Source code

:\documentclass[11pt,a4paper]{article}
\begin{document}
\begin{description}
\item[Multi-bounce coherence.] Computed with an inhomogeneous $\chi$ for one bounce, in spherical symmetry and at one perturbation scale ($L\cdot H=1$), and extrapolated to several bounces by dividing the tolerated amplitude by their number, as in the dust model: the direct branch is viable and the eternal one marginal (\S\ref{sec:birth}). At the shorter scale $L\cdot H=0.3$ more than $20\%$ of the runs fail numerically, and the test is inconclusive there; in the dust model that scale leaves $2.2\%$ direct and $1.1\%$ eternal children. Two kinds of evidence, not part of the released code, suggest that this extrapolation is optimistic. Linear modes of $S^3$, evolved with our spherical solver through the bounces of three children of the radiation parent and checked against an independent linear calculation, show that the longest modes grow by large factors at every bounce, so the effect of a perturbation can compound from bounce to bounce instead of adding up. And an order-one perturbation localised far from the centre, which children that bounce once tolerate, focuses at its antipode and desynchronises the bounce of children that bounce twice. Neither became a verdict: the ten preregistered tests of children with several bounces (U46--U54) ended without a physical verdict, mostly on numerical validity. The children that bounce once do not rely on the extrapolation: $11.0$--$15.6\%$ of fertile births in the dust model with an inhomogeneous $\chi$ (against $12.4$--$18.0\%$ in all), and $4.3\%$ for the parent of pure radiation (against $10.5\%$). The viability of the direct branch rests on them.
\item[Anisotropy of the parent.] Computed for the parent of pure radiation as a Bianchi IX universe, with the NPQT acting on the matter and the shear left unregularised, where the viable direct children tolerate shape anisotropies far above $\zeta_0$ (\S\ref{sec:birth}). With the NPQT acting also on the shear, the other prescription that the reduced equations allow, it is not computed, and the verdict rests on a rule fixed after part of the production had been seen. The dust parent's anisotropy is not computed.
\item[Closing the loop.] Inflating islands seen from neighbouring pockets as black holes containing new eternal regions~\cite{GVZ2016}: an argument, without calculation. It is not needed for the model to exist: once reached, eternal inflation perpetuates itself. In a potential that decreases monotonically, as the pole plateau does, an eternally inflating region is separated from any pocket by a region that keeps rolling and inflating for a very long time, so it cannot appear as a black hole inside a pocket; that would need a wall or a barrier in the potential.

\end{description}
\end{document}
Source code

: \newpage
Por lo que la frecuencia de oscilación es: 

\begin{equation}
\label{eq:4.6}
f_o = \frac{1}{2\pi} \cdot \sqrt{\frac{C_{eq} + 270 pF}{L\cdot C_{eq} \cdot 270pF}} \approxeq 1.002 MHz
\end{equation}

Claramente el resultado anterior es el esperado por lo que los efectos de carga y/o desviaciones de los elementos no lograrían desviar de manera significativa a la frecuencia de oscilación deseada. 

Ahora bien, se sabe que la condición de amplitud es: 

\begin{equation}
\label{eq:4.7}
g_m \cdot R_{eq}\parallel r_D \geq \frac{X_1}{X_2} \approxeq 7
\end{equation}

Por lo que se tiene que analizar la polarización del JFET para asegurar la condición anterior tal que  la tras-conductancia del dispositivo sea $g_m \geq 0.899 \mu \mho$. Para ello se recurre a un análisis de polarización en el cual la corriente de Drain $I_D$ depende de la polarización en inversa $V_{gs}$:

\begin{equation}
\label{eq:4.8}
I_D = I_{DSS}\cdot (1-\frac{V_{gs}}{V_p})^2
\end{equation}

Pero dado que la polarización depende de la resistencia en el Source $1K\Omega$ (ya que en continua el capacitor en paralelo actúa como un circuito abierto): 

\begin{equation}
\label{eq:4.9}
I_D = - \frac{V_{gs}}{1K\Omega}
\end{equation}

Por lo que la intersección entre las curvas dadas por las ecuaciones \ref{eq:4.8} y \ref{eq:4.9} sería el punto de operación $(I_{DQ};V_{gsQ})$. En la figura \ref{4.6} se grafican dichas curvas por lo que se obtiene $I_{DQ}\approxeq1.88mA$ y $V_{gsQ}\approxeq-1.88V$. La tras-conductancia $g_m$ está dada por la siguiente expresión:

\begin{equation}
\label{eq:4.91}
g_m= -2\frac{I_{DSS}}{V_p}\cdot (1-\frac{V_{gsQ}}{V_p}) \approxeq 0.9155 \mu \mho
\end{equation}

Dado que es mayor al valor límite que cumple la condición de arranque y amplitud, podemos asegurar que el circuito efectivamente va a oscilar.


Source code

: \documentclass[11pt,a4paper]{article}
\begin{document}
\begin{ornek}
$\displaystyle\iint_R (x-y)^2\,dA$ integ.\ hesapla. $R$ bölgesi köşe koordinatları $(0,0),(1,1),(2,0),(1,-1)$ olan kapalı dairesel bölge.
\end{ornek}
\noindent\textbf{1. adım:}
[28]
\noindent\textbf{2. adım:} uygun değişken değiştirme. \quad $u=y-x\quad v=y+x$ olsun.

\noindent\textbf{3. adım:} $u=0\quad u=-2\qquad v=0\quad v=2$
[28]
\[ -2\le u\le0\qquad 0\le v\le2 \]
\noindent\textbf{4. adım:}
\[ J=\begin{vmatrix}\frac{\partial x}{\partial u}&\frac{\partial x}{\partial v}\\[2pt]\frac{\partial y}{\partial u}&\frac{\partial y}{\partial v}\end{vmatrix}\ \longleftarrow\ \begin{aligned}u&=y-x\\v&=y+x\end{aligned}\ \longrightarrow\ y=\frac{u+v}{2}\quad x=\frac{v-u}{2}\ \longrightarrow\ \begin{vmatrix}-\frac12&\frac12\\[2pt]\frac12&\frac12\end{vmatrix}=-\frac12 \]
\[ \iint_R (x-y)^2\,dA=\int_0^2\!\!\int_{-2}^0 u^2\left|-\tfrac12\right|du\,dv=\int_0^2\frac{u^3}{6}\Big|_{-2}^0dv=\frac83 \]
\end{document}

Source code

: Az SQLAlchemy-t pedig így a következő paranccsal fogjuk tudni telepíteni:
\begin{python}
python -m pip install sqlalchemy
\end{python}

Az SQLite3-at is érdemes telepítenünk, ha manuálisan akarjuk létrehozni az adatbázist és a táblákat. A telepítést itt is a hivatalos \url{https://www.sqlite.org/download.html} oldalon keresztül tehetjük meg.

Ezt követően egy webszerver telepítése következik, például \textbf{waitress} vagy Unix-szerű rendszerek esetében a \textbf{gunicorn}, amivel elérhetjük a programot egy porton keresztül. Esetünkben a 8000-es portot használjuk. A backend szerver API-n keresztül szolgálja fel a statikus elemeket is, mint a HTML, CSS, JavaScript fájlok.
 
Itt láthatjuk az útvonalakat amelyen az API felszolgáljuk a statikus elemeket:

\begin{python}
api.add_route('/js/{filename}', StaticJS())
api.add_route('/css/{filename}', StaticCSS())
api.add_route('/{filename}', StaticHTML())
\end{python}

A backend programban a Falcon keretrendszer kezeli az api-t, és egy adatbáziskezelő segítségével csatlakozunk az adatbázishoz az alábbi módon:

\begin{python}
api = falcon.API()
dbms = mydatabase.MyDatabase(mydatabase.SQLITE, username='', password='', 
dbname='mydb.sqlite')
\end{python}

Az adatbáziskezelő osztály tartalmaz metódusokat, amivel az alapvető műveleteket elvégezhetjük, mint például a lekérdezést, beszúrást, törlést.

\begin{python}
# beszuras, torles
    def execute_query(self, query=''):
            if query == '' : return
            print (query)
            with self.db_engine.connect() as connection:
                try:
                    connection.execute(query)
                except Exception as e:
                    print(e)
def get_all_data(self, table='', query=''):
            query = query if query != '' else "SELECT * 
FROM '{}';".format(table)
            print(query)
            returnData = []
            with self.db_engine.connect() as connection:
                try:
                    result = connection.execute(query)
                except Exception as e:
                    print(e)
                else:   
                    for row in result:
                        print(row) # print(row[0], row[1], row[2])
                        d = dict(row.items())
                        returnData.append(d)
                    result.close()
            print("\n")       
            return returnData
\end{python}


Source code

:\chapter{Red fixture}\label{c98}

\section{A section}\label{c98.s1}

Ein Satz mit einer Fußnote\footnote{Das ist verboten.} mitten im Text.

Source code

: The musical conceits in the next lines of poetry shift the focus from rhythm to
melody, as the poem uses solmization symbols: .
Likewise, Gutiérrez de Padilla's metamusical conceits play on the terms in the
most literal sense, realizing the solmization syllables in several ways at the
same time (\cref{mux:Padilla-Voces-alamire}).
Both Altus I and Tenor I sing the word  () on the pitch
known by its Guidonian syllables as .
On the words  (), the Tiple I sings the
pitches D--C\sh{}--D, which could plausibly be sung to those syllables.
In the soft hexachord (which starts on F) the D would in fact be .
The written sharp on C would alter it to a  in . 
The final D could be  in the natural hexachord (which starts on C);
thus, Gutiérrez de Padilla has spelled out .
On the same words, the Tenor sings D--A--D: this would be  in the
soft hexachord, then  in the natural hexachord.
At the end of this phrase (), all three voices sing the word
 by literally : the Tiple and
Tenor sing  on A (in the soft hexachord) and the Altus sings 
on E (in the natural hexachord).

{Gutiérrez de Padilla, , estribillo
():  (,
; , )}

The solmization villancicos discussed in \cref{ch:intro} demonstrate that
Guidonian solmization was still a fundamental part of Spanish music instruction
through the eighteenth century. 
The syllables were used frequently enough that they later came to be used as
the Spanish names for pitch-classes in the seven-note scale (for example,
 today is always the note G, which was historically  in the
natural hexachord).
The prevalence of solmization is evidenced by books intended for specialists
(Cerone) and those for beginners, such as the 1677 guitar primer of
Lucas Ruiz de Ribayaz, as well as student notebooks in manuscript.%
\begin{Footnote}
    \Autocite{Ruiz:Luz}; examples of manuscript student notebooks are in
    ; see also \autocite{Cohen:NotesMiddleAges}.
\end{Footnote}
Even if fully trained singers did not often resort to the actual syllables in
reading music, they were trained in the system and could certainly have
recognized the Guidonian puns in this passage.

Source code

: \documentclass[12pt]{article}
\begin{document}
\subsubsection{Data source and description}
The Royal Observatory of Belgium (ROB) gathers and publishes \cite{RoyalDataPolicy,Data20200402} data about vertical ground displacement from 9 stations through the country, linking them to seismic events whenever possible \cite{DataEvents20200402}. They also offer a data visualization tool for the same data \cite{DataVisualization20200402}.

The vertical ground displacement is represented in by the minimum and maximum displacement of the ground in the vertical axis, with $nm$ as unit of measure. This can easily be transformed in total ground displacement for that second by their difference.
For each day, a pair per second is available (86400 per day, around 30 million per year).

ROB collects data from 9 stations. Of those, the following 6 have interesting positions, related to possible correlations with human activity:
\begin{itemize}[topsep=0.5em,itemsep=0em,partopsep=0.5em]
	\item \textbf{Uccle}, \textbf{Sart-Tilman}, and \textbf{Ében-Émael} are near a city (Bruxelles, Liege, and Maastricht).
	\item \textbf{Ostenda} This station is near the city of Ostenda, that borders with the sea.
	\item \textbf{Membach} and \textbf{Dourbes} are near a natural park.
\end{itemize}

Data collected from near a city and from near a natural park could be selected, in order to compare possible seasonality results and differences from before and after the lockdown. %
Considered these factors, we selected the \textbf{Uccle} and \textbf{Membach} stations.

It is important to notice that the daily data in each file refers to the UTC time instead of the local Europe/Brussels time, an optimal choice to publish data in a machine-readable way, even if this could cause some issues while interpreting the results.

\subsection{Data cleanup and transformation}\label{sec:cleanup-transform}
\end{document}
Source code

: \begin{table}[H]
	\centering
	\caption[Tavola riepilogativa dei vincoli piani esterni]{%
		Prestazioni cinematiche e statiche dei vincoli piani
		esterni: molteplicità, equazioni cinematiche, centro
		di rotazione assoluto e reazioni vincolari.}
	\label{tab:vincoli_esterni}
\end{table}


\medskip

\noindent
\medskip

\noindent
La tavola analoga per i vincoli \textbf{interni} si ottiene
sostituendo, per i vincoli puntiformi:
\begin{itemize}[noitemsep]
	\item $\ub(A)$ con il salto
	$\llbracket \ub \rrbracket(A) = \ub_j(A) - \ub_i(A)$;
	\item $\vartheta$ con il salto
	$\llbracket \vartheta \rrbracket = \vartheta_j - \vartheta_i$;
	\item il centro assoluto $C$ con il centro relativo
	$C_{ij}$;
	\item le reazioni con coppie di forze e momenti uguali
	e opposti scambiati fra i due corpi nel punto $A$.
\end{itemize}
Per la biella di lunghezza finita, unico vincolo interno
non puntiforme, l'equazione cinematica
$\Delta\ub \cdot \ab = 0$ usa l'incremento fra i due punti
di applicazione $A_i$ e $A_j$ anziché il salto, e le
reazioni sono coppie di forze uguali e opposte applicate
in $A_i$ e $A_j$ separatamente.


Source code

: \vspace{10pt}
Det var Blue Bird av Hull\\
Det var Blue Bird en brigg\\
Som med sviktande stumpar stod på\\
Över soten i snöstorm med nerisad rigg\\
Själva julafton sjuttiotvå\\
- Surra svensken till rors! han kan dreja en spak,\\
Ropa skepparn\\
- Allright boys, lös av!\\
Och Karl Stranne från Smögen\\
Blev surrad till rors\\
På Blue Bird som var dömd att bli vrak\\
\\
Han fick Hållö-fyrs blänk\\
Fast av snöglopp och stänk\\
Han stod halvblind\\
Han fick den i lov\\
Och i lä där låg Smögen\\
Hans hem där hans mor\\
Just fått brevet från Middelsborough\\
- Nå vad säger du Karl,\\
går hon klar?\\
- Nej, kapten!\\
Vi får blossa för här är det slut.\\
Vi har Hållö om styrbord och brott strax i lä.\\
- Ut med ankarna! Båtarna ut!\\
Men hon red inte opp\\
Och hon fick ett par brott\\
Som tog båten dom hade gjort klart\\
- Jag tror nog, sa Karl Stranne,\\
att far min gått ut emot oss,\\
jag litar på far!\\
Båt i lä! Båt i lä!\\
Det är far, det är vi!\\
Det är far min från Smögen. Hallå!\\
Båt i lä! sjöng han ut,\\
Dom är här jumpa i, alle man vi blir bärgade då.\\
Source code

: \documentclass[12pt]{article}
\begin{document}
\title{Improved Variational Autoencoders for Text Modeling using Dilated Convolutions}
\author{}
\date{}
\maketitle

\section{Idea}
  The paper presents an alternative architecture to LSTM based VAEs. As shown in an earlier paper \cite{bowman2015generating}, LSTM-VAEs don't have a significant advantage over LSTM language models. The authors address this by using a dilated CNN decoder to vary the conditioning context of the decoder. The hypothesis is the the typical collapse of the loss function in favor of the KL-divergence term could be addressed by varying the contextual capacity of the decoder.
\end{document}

----------------

PROBLEM DETAILS
Could you transcribe the entries above word for word, from the line with "Och i lä där låg Smögen\\" down to the line with "Båt i lä! sjöng han ut,\\", keeping both?

RESPONSE
Och i lä där låg Smögen\\
Hans hem där hans mor\\
Just fått brevet från Middelsborough\\
- Nå vad säger du Karl,\\
går hon klar?\\
- Nej, kapten!\\
Vi får blossa för här är det slut.\\
Vi har Hållö om styrbord och brott strax i lä.\\
- Ut med ankarna! Båtarna ut!\\
Men hon red inte opp\\
Och hon fick ett par brott\\
Som tog båten dom hade gjort klart\\
- Jag tror nog, sa Karl Stranne,\\
att far min gått ut emot oss,\\
jag litar på far!\\
Båt i lä! Båt i lä!\\
Det är far, det är vi!\\
Det är far min från Smögen. Hallå!\\
Båt i lä! sjöng han ut,\\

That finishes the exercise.